:: Instructions for the task ::
Transcribe the following entries letter for letter, without the pictures.

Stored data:
————
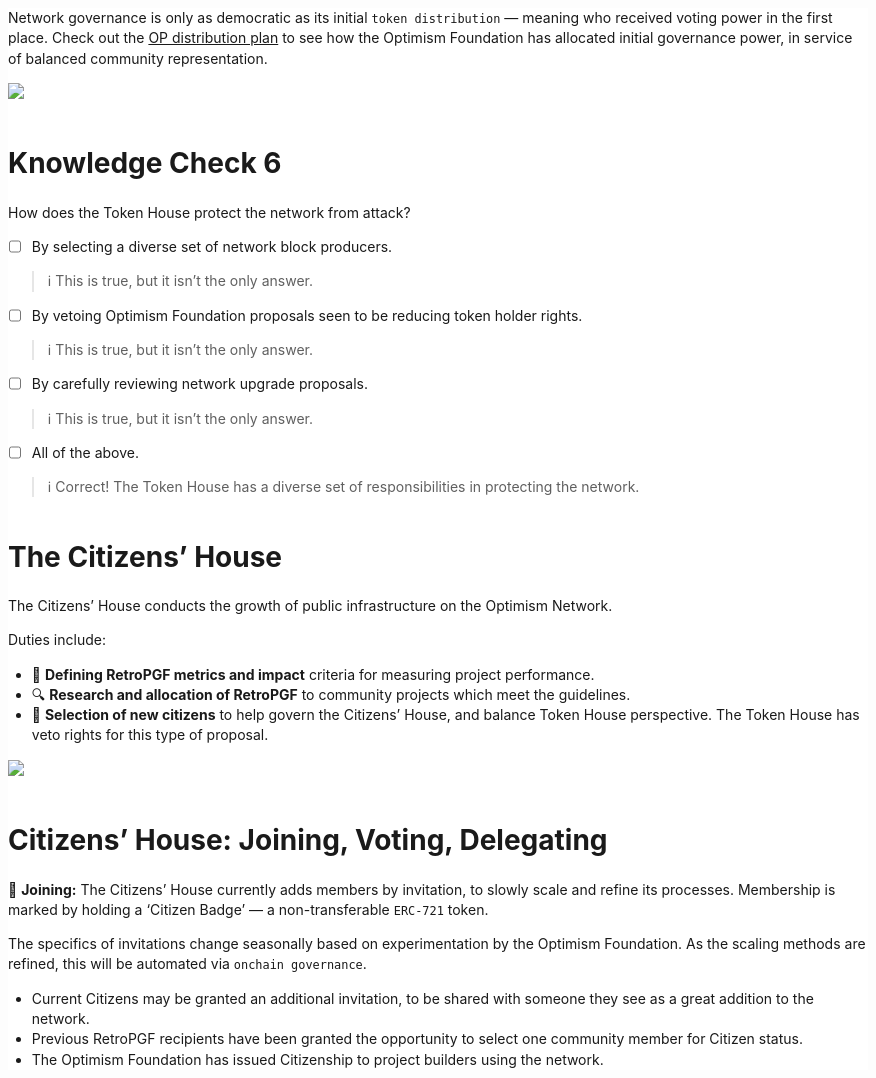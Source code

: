 Network governance is only as democratic as its initial `token distribution` — meaning who received voting power in the first place. Check out the [OP distribution plan](https://community.optimism.io/docs/governance/allocations/#allocations-at-a-glance) to see how the Optimism Foundation has allocated initial governance power, in service of balanced community representation.

![](https://app.banklessacademy.com/lesson/images/optimism-governance/a-note-on-token-distribution-fe3b01b3.svg)

# Knowledge Check 6

How does the Token House protect the network from attack?

- [ ] By selecting a diverse set of network block producers.

> ℹ️ This is true, but it isn’t the only answer.

- [ ] By vetoing Optimism Foundation proposals seen to be reducing token holder rights.

> ℹ️ This is true, but it isn’t the only answer.

- [ ] By carefully reviewing network upgrade proposals.

> ℹ️  This is true, but it isn’t the only answer.

- [ ] All of the above.

> ℹ️  Correct! The Token House has a diverse set of responsibilities in protecting the network.

# The Citizens’ House

The Citizens’ House conducts the growth of public infrastructure on the Optimism Network.

Duties include:

- 🎯 **Defining RetroPGF metrics and impact** criteria for measuring project performance.
- 🔍 **Research and allocation of RetroPGF** to community projects which meet the guidelines.
- 👬 **Selection of new citizens** to help govern the Citizens’ House, and balance Token House perspective. The Token House has veto rights for this type of proposal.

![](https://app.banklessacademy.com/lesson/images/optimism-governance/the-citizens-house-fd4eef9e.svg)

# Citizens’ House: Joining, Voting, Delegating

📝 **Joining:** The Citizens’ House currently adds members by invitation, to slowly scale and refine its processes. Membership is marked by holding a ‘Citizen Badge’ — a non-transferable `ERC-721` token.

The specifics of invitations change seasonally based on experimentation by the Optimism Foundation. As the scaling methods are refined, this will be automated via `onchain governance`.

- Current Citizens may be granted an additional invitation, to be shared with someone they see as a great addition to the network.
- Previous RetroPGF recipients have been granted the opportunity to select one community member for Citizen status.
- The Optimism Foundation has issued Citizenship to project builders using the network.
————
:: Solution for this problem ::
Source code

: Network governance is only as democratic as its initial `token distribution` — meaning who received voting power in the first place. Check out the [OP distribution plan](https://community.optimism.io/docs/governance/allocations/#allocations-at-a-glance) to see how the Optimism Foundation has allocated initial governance power, in service of balanced community representation.

![](https://app.banklessacademy.com/lesson/images/optimism-governance/a-note-on-token-distribution-fe3b01b3.svg)

# Knowledge Check 6

How does the Token House protect the network from attack?

- [ ] By selecting a diverse set of network block producers.

> ℹ️ This is true, but it isn’t the only answer.

- [ ] By vetoing Optimism Foundation proposals seen to be reducing token holder rights.

> ℹ️ This is true, but it isn’t the only answer.

- [ ] By carefully reviewing network upgrade proposals.

> ℹ️  This is true, but it isn’t the only answer.

- [ ] All of the above.

> ℹ️  Correct! The Token House has a diverse set of responsibilities in protecting the network.

# The Citizens’ House

The Citizens’ House conducts the growth of public infrastructure on the Optimism Network.

Duties include:

- 🎯 **Defining RetroPGF metrics and impact** criteria for measuring project performance.
- 🔍 **Research and allocation of RetroPGF** to community projects which meet the guidelines.
- 👬 **Selection of new citizens** to help govern the Citizens’ House, and balance Token House perspective. The Token House has veto rights for this type of proposal.

![](https://app.banklessacademy.com/lesson/images/optimism-governance/the-citizens-house-fd4eef9e.svg)

# Citizens’ House: Joining, Voting, Delegating

📝 **Joining:** The Citizens’ House currently adds members by invitation, to slowly scale and refine its processes. Membership is marked by holding a ‘Citizen Badge’ — a non-transferable `ERC-721` token.

The specifics of invitations change seasonally based on experimentation by the Optimism Foundation. As the scaling methods are refined, this will be automated via `onchain governance`.

- Current Citizens may be granted an additional invitation, to be shared with someone they see as a great addition to the network.
- Previous RetroPGF recipients have been granted the opportunity to select one community member for Citizen status.
- The Optimism Foundation has issued Citizenship to project builders using the network.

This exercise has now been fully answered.